What is needed:
Restate the listing below word for word; no picture is to be carried over.
Records shown Block Start
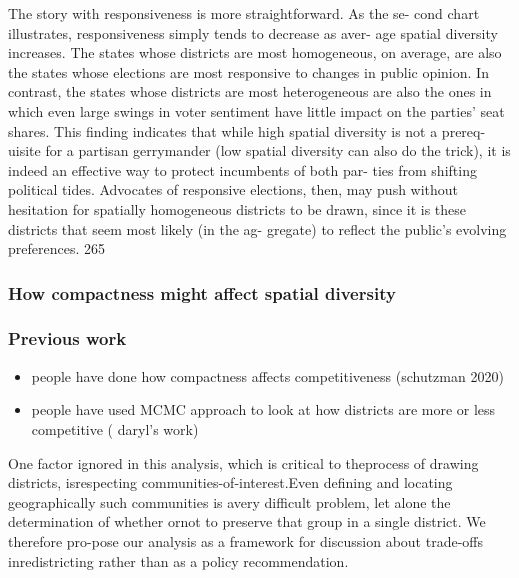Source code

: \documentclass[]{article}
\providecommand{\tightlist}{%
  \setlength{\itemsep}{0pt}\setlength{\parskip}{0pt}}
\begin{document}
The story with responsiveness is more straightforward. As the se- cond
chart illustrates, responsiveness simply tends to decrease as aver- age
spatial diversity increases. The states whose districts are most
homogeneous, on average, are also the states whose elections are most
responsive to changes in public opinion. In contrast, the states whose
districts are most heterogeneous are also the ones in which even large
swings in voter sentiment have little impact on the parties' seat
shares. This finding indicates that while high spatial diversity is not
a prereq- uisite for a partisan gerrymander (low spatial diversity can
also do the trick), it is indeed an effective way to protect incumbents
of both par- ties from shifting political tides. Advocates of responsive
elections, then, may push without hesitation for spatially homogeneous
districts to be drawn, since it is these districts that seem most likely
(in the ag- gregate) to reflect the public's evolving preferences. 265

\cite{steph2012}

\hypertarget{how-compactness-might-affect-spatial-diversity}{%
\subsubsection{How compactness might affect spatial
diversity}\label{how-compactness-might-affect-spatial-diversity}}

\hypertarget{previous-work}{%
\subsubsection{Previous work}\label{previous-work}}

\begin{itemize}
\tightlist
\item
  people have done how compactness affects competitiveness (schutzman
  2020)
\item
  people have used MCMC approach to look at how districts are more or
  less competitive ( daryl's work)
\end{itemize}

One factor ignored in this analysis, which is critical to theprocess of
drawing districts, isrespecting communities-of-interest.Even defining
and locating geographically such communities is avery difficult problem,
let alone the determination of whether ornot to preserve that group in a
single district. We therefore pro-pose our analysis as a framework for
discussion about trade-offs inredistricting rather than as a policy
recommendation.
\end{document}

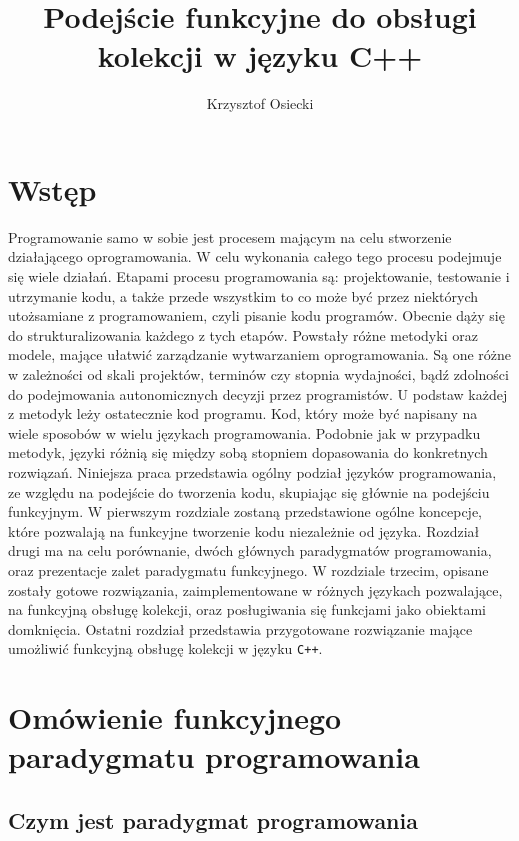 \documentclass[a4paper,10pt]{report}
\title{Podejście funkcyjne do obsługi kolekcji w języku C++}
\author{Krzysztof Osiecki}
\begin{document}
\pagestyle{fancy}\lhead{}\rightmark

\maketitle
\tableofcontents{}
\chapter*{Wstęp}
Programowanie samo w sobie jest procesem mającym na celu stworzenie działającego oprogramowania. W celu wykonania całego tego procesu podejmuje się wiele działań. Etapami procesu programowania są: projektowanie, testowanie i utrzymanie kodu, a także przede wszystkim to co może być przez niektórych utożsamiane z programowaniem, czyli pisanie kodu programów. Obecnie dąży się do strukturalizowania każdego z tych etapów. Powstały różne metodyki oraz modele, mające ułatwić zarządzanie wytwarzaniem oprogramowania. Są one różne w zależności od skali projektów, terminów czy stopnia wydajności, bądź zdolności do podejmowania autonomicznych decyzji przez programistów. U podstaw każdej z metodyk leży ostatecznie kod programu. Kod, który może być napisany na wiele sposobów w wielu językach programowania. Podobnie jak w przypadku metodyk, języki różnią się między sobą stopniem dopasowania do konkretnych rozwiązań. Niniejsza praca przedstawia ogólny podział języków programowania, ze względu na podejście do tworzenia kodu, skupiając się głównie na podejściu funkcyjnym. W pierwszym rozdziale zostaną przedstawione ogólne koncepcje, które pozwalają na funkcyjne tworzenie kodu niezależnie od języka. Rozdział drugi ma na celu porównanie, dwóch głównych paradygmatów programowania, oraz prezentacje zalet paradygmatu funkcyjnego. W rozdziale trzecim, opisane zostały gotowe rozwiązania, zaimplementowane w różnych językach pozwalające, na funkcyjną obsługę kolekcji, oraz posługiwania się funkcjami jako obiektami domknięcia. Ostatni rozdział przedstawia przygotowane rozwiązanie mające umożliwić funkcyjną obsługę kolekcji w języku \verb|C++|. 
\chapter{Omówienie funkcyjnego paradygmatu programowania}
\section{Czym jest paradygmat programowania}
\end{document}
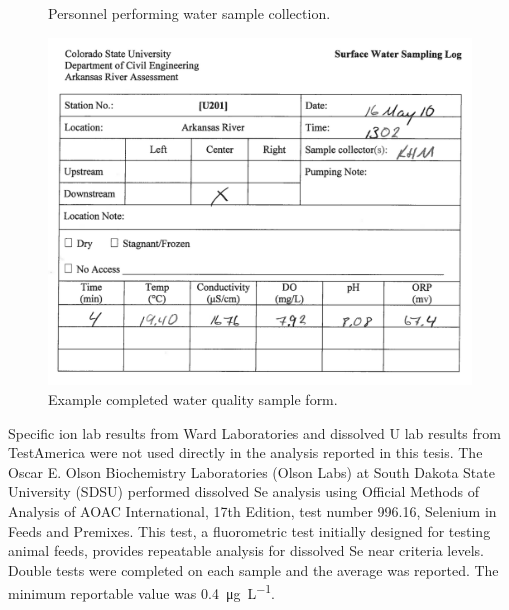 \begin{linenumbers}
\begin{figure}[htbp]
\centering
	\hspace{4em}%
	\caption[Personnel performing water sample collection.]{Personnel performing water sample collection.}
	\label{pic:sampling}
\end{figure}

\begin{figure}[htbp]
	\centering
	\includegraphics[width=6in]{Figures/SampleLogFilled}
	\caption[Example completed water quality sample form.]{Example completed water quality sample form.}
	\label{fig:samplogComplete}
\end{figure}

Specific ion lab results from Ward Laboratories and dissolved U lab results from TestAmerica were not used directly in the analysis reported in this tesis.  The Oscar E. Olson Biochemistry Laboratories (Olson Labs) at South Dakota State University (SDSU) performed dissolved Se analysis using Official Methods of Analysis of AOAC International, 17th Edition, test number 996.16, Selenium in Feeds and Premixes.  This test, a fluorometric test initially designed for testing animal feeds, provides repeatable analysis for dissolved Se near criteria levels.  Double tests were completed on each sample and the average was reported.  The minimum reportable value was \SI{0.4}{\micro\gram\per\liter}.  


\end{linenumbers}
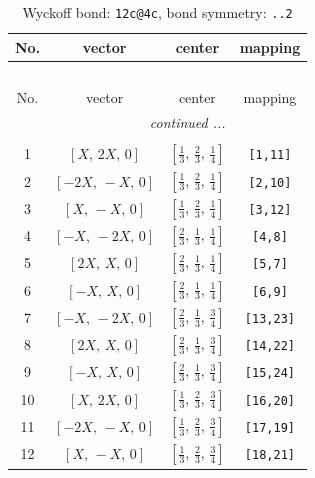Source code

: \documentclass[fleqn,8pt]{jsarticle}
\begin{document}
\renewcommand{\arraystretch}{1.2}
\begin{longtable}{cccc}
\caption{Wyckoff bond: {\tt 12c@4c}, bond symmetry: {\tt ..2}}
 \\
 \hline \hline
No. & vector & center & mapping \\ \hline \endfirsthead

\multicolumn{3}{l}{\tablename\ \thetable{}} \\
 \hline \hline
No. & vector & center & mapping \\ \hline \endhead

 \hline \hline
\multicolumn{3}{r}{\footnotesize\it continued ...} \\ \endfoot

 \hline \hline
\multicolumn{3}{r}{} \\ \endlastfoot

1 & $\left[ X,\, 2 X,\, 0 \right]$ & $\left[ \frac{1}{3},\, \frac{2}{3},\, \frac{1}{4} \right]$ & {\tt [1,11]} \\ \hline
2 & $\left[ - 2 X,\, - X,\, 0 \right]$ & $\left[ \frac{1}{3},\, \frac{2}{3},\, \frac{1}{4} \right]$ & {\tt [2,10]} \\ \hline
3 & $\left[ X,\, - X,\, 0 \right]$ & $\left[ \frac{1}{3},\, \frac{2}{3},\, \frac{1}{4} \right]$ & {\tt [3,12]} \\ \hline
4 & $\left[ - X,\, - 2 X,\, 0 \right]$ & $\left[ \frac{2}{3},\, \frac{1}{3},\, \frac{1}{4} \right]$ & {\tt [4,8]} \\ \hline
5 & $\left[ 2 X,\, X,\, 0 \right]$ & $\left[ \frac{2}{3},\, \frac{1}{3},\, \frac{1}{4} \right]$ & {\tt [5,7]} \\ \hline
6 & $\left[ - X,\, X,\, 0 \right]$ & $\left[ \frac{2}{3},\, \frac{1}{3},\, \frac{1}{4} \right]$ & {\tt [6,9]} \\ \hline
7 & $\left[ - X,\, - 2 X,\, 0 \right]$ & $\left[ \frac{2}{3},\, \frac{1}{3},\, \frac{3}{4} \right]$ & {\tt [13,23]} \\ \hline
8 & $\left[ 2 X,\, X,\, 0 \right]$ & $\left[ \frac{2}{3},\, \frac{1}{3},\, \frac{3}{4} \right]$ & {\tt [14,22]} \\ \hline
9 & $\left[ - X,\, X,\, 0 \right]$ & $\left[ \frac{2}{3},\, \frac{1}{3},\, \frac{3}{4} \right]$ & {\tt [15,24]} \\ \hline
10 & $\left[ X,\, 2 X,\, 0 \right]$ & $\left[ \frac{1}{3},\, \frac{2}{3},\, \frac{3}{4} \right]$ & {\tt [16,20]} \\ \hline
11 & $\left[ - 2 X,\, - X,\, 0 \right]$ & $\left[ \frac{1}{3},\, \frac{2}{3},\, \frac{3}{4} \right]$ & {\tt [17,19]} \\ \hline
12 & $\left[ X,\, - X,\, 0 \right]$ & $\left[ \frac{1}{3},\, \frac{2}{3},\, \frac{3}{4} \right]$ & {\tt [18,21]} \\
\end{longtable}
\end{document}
Records shown Block End
Answer box:
Source code

: \documentclass[]{article}
\providecommand{\tightlist}{%
  \setlength{\itemsep}{0pt}\setlength{\parskip}{0pt}}
\begin{document}
The story with responsiveness is more straightforward. As the se- cond
chart illustrates, responsiveness simply tends to decrease as aver- age
spatial diversity increases. The states whose districts are most
homogeneous, on average, are also the states whose elections are most
responsive to changes in public opinion. In contrast, the states whose
districts are most heterogeneous are also the ones in which even large
swings in voter sentiment have little impact on the parties' seat
shares. This finding indicates that while high spatial diversity is not
a prereq- uisite for a partisan gerrymander (low spatial diversity can
also do the trick), it is indeed an effective way to protect incumbents
of both par- ties from shifting political tides. Advocates of responsive
elections, then, may push without hesitation for spatially homogeneous
districts to be drawn, since it is these districts that seem most likely
(in the ag- gregate) to reflect the public's evolving preferences. 265

\cite{steph2012}

\hypertarget{how-compactness-might-affect-spatial-diversity}{%
\subsubsection{How compactness might affect spatial
diversity}\label{how-compactness-might-affect-spatial-diversity}}

\hypertarget{previous-work}{%
\subsubsection{Previous work}\label{previous-work}}

\begin{itemize}
\tightlist
\item
  people have done how compactness affects competitiveness (schutzman
  2020)
\item
  people have used MCMC approach to look at how districts are more or
  less competitive ( daryl's work)
\end{itemize}

One factor ignored in this analysis, which is critical to theprocess of
drawing districts, isrespecting communities-of-interest.Even defining
and locating geographically such communities is avery difficult problem,
let alone the determination of whether ornot to preserve that group in a
single district. We therefore pro-pose our analysis as a framework for
discussion about trade-offs inredistricting rather than as a policy
recommendation.
\end{document}

 \documentclass[a4paper,10pt]{report}
\title{Podejście funkcyjne do obsługi kolekcji w języku C++}
\author{Krzysztof Osiecki}
\begin{document}
\pagestyle{fancy}\lhead{}\rightmark

\maketitle
\tableofcontents{}
\chapter*{Wstęp}
Programowanie samo w sobie jest procesem mającym na celu stworzenie działającego oprogramowania. W celu wykonania całego tego procesu podejmuje się wiele działań. Etapami procesu programowania są: projektowanie, testowanie i utrzymanie kodu, a także przede wszystkim to co może być przez niektórych utożsamiane z programowaniem, czyli pisanie kodu programów. Obecnie dąży się do strukturalizowania każdego z tych etapów. Powstały różne metodyki oraz modele, mające ułatwić zarządzanie wytwarzaniem oprogramowania. Są one różne w zależności od skali projektów, terminów czy stopnia wydajności, bądź zdolności do podejmowania autonomicznych decyzji przez programistów. U podstaw każdej z metodyk leży ostatecznie kod programu. Kod, który może być napisany na wiele sposobów w wielu językach programowania. Podobnie jak w przypadku metodyk, języki różnią się między sobą stopniem dopasowania do konkretnych rozwiązań. Niniejsza praca przedstawia ogólny podział języków programowania, ze względu na podejście do tworzenia kodu, skupiając się głównie na podejściu funkcyjnym. W pierwszym rozdziale zostaną przedstawione ogólne koncepcje, które pozwalają na funkcyjne tworzenie kodu niezależnie od języka. Rozdział drugi ma na celu porównanie, dwóch głównych paradygmatów programowania, oraz prezentacje zalet paradygmatu funkcyjnego. W rozdziale trzecim, opisane zostały gotowe rozwiązania, zaimplementowane w różnych językach pozwalające, na funkcyjną obsługę kolekcji, oraz posługiwania się funkcjami jako obiektami domknięcia. Ostatni rozdział przedstawia przygotowane rozwiązanie mające umożliwić funkcyjną obsługę kolekcji w języku \verb|C++|. 
\chapter{Omówienie funkcyjnego paradygmatu programowania}
\section{Czym jest paradygmat programowania}
\end{document}
 \begin{linenumbers}
\begin{figure}[htbp]
\centering
	\hspace{4em}%
	\caption[Personnel performing water sample collection.]{Personnel performing water sample collection.}
	\label{pic:sampling}
\end{figure}

\begin{figure}[htbp]
	\centering
	\includegraphics[width=6in]{Figures/SampleLogFilled}
	\caption[Example completed water quality sample form.]{Example completed water quality sample form.}
	\label{fig:samplogComplete}
\end{figure}

Specific ion lab results from Ward Laboratories and dissolved U lab results from TestAmerica were not used directly in the analysis reported in this tesis.  The Oscar E. Olson Biochemistry Laboratories (Olson Labs) at South Dakota State University (SDSU) performed dissolved Se analysis using Official Methods of Analysis of AOAC International, 17th Edition, test number 996.16, Selenium in Feeds and Premixes.  This test, a fluorometric test initially designed for testing animal feeds, provides repeatable analysis for dissolved Se near criteria levels.  Double tests were completed on each sample and the average was reported.  The minimum reportable value was \SI{0.4}{\micro\gram\per\liter}.  


\end{linenumbers}
Source code

: \documentclass[fleqn,8pt]{jsarticle}
\begin{document}
\renewcommand{\arraystretch}{1.2}
\begin{longtable}{cccc}
\caption{Wyckoff bond: {\tt 12c@4c}, bond symmetry: {\tt ..2}}
 \\
 \hline \hline
No. & vector & center & mapping \\ \hline \endfirsthead

\multicolumn{3}{l}{\tablename\ \thetable{}} \\
 \hline \hline
No. & vector & center & mapping \\ \hline \endhead

 \hline \hline
\multicolumn{3}{r}{\footnotesize\it continued ...} \\ \endfoot

 \hline \hline
\multicolumn{3}{r}{} \\ \endlastfoot

1 & $\left[ X,\, 2 X,\, 0 \right]$ & $\left[ \frac{1}{3},\, \frac{2}{3},\, \frac{1}{4} \right]$ & {\tt [1,11]} \\ \hline
2 & $\left[ - 2 X,\, - X,\, 0 \right]$ & $\left[ \frac{1}{3},\, \frac{2}{3},\, \frac{1}{4} \right]$ & {\tt [2,10]} \\ \hline
3 & $\left[ X,\, - X,\, 0 \right]$ & $\left[ \frac{1}{3},\, \frac{2}{3},\, \frac{1}{4} \right]$ & {\tt [3,12]} \\ \hline
4 & $\left[ - X,\, - 2 X,\, 0 \right]$ & $\left[ \frac{2}{3},\, \frac{1}{3},\, \frac{1}{4} \right]$ & {\tt [4,8]} \\ \hline
5 & $\left[ 2 X,\, X,\, 0 \right]$ & $\left[ \frac{2}{3},\, \frac{1}{3},\, \frac{1}{4} \right]$ & {\tt [5,7]} \\ \hline
6 & $\left[ - X,\, X,\, 0 \right]$ & $\left[ \frac{2}{3},\, \frac{1}{3},\, \frac{1}{4} \right]$ & {\tt [6,9]} \\ \hline
7 & $\left[ - X,\, - 2 X,\, 0 \right]$ & $\left[ \frac{2}{3},\, \frac{1}{3},\, \frac{3}{4} \right]$ & {\tt [13,23]} \\ \hline
8 & $\left[ 2 X,\, X,\, 0 \right]$ & $\left[ \frac{2}{3},\, \frac{1}{3},\, \frac{3}{4} \right]$ & {\tt [14,22]} \\ \hline
9 & $\left[ - X,\, X,\, 0 \right]$ & $\left[ \frac{2}{3},\, \frac{1}{3},\, \frac{3}{4} \right]$ & {\tt [15,24]} \\ \hline
10 & $\left[ X,\, 2 X,\, 0 \right]$ & $\left[ \frac{1}{3},\, \frac{2}{3},\, \frac{3}{4} \right]$ & {\tt [16,20]} \\ \hline
11 & $\left[ - 2 X,\, - X,\, 0 \right]$ & $\left[ \frac{1}{3},\, \frac{2}{3},\, \frac{3}{4} \right]$ & {\tt [17,19]} \\ \hline
12 & $\left[ X,\, - X,\, 0 \right]$ & $\left[ \frac{1}{3},\, \frac{2}{3},\, \frac{3}{4} \right]$ & {\tt [18,21]} \\
\end{longtable}
\end{document}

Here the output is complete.